Search the data below for "zero"; list each line that holds it.

SOURCE MATERIAL:
++++++
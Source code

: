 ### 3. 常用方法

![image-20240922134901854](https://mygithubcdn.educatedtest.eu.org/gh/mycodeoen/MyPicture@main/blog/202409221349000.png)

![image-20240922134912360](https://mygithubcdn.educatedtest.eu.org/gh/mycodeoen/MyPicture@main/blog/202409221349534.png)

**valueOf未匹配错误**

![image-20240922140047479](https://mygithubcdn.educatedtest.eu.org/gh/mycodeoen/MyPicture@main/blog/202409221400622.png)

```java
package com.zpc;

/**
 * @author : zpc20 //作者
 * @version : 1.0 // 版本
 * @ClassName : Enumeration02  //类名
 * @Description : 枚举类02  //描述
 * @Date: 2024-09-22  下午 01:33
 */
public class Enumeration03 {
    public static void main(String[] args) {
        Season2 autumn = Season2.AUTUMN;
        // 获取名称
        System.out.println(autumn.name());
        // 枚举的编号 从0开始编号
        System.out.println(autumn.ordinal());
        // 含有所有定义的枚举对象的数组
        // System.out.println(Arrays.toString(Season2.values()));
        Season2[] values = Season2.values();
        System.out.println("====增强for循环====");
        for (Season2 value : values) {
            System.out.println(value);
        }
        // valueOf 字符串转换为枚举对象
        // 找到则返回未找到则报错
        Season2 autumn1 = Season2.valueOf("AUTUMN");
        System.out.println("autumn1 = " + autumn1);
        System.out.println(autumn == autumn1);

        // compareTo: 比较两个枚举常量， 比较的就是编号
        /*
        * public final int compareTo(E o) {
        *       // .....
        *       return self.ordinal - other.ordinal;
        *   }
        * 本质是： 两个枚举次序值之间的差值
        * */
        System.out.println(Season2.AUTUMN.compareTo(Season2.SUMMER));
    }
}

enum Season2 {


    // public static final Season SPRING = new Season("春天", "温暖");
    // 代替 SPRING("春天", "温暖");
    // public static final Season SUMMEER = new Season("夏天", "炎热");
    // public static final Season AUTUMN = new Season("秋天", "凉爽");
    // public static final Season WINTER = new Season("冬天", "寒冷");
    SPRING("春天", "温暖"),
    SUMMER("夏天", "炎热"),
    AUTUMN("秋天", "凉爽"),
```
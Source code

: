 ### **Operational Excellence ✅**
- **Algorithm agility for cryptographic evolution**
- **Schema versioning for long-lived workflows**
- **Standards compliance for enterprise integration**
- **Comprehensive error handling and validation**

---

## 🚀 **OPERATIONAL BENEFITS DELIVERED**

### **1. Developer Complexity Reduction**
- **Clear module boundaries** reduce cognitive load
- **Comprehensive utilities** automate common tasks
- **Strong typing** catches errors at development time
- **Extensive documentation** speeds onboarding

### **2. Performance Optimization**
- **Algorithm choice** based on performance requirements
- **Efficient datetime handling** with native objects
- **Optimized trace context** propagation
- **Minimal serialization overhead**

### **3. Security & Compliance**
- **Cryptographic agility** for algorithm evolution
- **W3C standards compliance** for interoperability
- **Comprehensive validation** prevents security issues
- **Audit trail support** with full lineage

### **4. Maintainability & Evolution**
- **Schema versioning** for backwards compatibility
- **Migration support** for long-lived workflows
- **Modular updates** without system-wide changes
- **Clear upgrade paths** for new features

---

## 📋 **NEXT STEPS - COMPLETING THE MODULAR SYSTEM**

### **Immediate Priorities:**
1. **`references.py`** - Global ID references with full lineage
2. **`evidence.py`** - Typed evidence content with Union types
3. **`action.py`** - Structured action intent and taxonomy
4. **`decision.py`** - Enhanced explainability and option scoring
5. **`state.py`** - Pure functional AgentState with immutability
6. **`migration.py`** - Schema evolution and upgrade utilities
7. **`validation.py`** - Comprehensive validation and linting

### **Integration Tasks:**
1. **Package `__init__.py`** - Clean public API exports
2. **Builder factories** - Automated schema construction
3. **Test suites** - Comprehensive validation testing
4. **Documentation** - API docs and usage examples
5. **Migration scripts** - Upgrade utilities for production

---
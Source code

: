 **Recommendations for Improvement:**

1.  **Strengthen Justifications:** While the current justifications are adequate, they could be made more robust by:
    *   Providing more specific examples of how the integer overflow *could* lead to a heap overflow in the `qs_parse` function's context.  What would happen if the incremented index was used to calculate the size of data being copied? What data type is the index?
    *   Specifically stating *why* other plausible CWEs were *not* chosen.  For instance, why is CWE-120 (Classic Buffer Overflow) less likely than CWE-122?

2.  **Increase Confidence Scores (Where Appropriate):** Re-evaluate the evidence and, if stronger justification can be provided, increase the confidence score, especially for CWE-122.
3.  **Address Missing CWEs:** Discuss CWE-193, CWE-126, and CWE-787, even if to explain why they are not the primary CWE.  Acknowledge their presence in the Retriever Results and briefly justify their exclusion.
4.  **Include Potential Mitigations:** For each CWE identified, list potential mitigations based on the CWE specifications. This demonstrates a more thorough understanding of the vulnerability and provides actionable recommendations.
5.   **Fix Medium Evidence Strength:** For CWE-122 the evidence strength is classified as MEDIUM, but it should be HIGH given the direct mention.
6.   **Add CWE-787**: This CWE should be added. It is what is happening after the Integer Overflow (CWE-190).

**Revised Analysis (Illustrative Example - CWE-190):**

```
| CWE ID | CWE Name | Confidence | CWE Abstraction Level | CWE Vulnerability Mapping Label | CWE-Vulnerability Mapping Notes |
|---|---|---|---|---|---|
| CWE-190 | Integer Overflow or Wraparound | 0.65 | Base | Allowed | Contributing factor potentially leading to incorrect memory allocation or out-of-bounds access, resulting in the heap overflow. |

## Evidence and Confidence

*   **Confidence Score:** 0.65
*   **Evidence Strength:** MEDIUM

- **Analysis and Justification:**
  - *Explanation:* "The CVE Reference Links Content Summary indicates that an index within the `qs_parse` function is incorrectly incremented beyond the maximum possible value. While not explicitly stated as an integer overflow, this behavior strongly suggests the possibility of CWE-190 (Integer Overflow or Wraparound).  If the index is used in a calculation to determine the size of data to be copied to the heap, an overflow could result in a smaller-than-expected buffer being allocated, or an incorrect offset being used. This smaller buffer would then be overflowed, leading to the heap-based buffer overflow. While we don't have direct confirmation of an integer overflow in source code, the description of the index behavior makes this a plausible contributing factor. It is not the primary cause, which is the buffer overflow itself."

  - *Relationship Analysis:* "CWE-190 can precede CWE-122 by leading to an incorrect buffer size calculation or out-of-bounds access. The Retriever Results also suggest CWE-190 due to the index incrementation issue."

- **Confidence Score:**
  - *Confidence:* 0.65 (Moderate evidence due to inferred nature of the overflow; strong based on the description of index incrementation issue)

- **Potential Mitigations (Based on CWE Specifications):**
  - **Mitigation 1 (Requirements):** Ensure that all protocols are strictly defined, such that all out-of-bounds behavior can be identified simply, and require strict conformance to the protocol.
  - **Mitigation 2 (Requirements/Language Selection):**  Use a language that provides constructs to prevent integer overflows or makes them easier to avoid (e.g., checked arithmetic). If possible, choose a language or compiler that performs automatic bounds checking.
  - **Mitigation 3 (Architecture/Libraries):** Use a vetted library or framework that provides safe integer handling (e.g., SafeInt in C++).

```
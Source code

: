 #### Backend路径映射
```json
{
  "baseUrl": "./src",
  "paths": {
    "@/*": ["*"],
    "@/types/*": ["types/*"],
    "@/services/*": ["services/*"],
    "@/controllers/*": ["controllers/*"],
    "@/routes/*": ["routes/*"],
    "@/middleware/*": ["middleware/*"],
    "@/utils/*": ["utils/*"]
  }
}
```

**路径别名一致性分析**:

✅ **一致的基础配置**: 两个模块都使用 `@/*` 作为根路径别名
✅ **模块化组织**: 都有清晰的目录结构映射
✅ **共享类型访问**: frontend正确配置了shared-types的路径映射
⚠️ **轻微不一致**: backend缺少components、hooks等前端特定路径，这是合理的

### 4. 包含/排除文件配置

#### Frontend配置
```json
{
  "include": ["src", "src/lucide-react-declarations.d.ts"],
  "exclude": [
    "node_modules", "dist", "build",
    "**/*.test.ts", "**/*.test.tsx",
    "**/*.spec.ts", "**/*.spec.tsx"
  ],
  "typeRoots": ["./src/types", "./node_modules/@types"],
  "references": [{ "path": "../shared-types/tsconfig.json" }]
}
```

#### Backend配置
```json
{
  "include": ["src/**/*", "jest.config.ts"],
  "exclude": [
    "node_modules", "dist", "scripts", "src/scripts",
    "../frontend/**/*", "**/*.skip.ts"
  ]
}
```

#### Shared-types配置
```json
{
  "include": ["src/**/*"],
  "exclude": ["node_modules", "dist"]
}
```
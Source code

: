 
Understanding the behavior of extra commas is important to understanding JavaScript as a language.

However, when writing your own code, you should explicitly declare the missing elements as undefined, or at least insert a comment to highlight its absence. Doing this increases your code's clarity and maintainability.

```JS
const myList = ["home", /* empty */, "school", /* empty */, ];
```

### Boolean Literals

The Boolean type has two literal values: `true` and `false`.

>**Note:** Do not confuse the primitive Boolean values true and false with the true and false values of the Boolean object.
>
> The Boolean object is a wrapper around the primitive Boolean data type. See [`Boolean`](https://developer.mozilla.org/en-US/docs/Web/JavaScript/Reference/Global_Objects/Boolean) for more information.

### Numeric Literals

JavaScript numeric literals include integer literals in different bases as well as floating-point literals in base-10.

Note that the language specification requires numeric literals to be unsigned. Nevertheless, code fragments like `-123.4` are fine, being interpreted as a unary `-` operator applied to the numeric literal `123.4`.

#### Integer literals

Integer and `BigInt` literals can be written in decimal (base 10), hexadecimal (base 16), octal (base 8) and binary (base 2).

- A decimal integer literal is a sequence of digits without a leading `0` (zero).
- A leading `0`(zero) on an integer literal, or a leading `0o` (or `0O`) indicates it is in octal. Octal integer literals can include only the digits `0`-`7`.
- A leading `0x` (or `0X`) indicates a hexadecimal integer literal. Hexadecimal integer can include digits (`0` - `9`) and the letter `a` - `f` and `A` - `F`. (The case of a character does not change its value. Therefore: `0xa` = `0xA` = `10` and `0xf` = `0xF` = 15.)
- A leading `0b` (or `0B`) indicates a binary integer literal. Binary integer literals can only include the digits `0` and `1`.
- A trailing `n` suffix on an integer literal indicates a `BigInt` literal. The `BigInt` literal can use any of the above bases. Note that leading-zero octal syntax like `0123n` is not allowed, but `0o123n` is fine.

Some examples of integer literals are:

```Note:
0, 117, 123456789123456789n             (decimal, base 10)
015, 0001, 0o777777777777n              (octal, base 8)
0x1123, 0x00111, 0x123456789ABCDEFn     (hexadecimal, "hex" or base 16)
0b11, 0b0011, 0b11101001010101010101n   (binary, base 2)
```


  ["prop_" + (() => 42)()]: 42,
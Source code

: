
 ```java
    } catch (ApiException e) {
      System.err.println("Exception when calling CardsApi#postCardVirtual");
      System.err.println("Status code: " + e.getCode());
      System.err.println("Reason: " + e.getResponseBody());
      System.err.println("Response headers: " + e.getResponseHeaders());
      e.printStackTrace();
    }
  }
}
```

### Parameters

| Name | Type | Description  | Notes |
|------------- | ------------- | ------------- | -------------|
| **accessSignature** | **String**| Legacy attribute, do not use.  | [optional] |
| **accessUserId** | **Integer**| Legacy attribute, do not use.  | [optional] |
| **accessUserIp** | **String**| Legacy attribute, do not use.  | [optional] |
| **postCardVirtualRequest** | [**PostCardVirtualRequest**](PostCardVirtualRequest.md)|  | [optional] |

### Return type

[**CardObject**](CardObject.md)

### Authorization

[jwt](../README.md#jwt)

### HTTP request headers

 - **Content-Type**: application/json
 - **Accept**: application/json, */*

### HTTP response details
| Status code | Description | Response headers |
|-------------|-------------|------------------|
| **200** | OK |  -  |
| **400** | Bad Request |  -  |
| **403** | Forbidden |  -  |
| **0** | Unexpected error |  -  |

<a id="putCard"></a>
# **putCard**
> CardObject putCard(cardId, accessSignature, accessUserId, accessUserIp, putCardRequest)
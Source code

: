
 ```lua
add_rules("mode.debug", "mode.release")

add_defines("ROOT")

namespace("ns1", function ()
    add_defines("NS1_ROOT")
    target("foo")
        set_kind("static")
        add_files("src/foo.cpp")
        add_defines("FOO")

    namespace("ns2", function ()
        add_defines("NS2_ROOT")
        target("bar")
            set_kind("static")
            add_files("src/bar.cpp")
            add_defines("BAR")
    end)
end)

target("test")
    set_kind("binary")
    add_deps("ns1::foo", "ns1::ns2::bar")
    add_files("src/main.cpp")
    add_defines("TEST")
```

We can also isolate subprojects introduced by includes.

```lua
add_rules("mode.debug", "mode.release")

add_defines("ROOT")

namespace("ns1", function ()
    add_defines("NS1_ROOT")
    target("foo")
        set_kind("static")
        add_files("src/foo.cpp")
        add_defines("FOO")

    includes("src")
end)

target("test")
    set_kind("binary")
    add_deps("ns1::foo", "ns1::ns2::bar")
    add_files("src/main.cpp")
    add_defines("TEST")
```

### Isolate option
++++++
RESULT:
- A decimal integer literal is a sequence of digits without a leading `0` (zero).
- A leading `0`(zero) on an integer literal, or a leading `0o` (or `0O`) indicates it is in octal. Octal integer literals can include only the digits `0`-`7`.
- A trailing `n` suffix on an integer literal indicates a `BigInt` literal. The `BigInt` literal can use any of the above bases. Note that leading-zero octal syntax like `0123n` is not allowed, but `0o123n` is fine.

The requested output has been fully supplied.